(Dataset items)
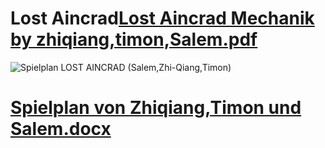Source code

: # Lost Aincrad[Lost Aincrad Mechanik by zhiqiang,timon,Salem.pdf](https://github.com/user-attachments/files/19465560/Lost.Aincrad.Mechanik.by.zhiqiang.timon.Salem.pdf)
![Spielplan LOST AINCRAD (Salem,Zhi-Qiang,Timon)](https://github.com/user-attachments/assets/5ea8de67-ef29-4258-8be9-aee61e24456f)

# [Spielplan von Zhiqiang,Timon und Salem.docx](https://github.com/user-attachments/files/19585906/Spielplan.von.Zhiqiang.Timon.und.Salem.docx)
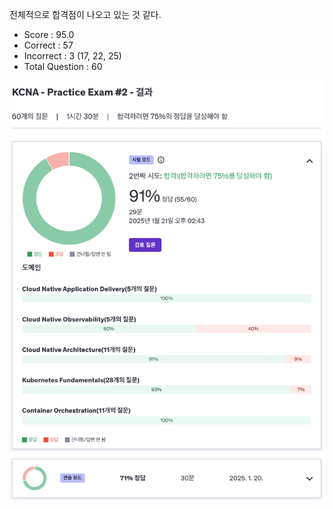 전체적으로 합격점이 나오고 있는 것 같다.

- Score : 95.0
- Correct : 57
- Incorrect : 3 (17, 22, 25)
- Total Question : 60

<img src="./udemy-test-2.png" style="width: 600px;">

Directions -
Print exactly the lines from the one with "- Incorrect : 3 (17, 22, 25)" through the end of the data, inclusive.

The completed task -
- Incorrect : 3 (17, 22, 25)
- Total Question : 60

<img src="./udemy-test-2.png" style="width: 600px;">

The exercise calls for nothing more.